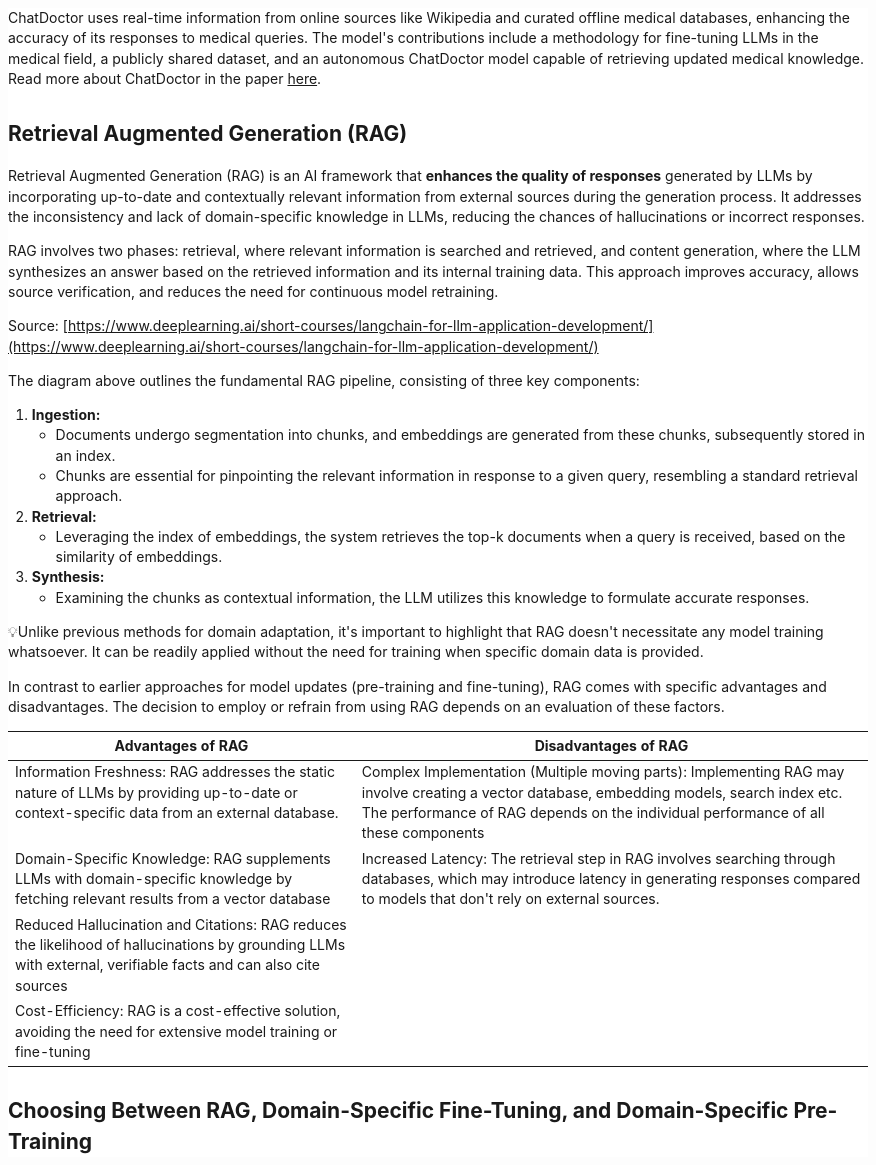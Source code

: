 ChatDoctor uses real-time information from online sources like Wikipedia and curated offline medical databases, enhancing the accuracy of its responses to medical queries. The model's contributions include a methodology for fine-tuning LLMs in the medical field, a publicly shared dataset, and an autonomous ChatDoctor model capable of retrieving updated medical knowledge. Read more about ChatDoctor in the paper [here](https://arxiv.org/pdf/2303.14070.pdf).

## Retrieval Augmented Generation (RAG)

Retrieval Augmented Generation (RAG) is an AI framework that **enhances the quality of responses** generated by LLMs by incorporating up-to-date and contextually relevant information from external sources during the generation process. It addresses the inconsistency and lack of domain-specific knowledge in LLMs, reducing the chances of hallucinations or incorrect responses. 

RAG involves two phases: retrieval, where relevant information is searched and retrieved, and content generation, where the LLM synthesizes an answer based on the retrieved information and its internal training data. This approach improves accuracy, allows source verification, and reduces the need for continuous model retraining. 

Source: [https://www.deeplearning.ai/short-courses/langchain-for-llm-application-development/](https://www.deeplearning.ai/short-courses/langchain-for-llm-application-development/)

The diagram above outlines the fundamental RAG pipeline, consisting of three key components:

1. **Ingestion:**
    - Documents undergo segmentation into chunks, and embeddings are generated from these chunks, subsequently stored in an index.
    - Chunks are essential for pinpointing the relevant information in response to a given query, resembling a standard retrieval approach.
2. **Retrieval:**
    - Leveraging the index of embeddings, the system retrieves the top-k documents when a query is received, based on the similarity of embeddings.
3. **Synthesis:**
    - Examining the chunks as contextual information, the LLM utilizes this knowledge to formulate accurate responses.

💡Unlike previous methods for domain adaptation, it's important to highlight that RAG doesn't necessitate any model training whatsoever. It can be readily applied without the need for training when specific domain data is provided.

In contrast to earlier approaches for model updates (pre-training and fine-tuning), RAG comes with specific advantages and disadvantages. The decision to employ or refrain from using RAG depends on an evaluation of these factors.

| Advantages of RAG  | Disadvantages of RAG |
| --- | --- |
| Information Freshness: RAG addresses the static nature of LLMs by providing up-to-date or context-specific data from an external database. | Complex Implementation (Multiple moving parts): Implementing RAG may involve creating a vector database, embedding models, search index etc. The performance of RAG depends on the individual performance of all these components |
| Domain-Specific Knowledge: RAG supplements LLMs with domain-specific knowledge by fetching relevant results from a vector database | Increased Latency: The retrieval step in RAG involves searching through databases, which may introduce latency in generating responses compared to models that don't rely on external sources. |
| Reduced Hallucination and Citations: RAG reduces the likelihood of hallucinations by grounding LLMs with external, verifiable facts and can also cite sources |  |
| Cost-Efficiency: RAG is a cost-effective solution, avoiding the need for extensive model training or fine-tuning |  |

## **Choosing Between RAG, Domain-Specific Fine-Tuning, and Domain-Specific Pre-Training**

→ Problem statement
Repeat the material exactly. Skip the images.

→ Reply
Source code

: ChatDoctor uses real-time information from online sources like Wikipedia and curated offline medical databases, enhancing the accuracy of its responses to medical queries. The model's contributions include a methodology for fine-tuning LLMs in the medical field, a publicly shared dataset, and an autonomous ChatDoctor model capable of retrieving updated medical knowledge. Read more about ChatDoctor in the paper [here](https://arxiv.org/pdf/2303.14070.pdf).

## Retrieval Augmented Generation (RAG)

Retrieval Augmented Generation (RAG) is an AI framework that **enhances the quality of responses** generated by LLMs by incorporating up-to-date and contextually relevant information from external sources during the generation process. It addresses the inconsistency and lack of domain-specific knowledge in LLMs, reducing the chances of hallucinations or incorrect responses. 

RAG involves two phases: retrieval, where relevant information is searched and retrieved, and content generation, where the LLM synthesizes an answer based on the retrieved information and its internal training data. This approach improves accuracy, allows source verification, and reduces the need for continuous model retraining. 

Source: [https://www.deeplearning.ai/short-courses/langchain-for-llm-application-development/](https://www.deeplearning.ai/short-courses/langchain-for-llm-application-development/)

The diagram above outlines the fundamental RAG pipeline, consisting of three key components:

1. **Ingestion:**
    - Documents undergo segmentation into chunks, and embeddings are generated from these chunks, subsequently stored in an index.
    - Chunks are essential for pinpointing the relevant information in response to a given query, resembling a standard retrieval approach.
2. **Retrieval:**
    - Leveraging the index of embeddings, the system retrieves the top-k documents when a query is received, based on the similarity of embeddings.
3. **Synthesis:**
    - Examining the chunks as contextual information, the LLM utilizes this knowledge to formulate accurate responses.

💡Unlike previous methods for domain adaptation, it's important to highlight that RAG doesn't necessitate any model training whatsoever. It can be readily applied without the need for training when specific domain data is provided.

In contrast to earlier approaches for model updates (pre-training and fine-tuning), RAG comes with specific advantages and disadvantages. The decision to employ or refrain from using RAG depends on an evaluation of these factors.

| Advantages of RAG  | Disadvantages of RAG |
| --- | --- |
| Information Freshness: RAG addresses the static nature of LLMs by providing up-to-date or context-specific data from an external database. | Complex Implementation (Multiple moving parts): Implementing RAG may involve creating a vector database, embedding models, search index etc. The performance of RAG depends on the individual performance of all these components |
| Domain-Specific Knowledge: RAG supplements LLMs with domain-specific knowledge by fetching relevant results from a vector database | Increased Latency: The retrieval step in RAG involves searching through databases, which may introduce latency in generating responses compared to models that don't rely on external sources. |
| Reduced Hallucination and Citations: RAG reduces the likelihood of hallucinations by grounding LLMs with external, verifiable facts and can also cite sources |  |
| Cost-Efficiency: RAG is a cost-effective solution, avoiding the need for extensive model training or fine-tuning |  |

## **Choosing Between RAG, Domain-Specific Fine-Tuning, and Domain-Specific Pre-Training**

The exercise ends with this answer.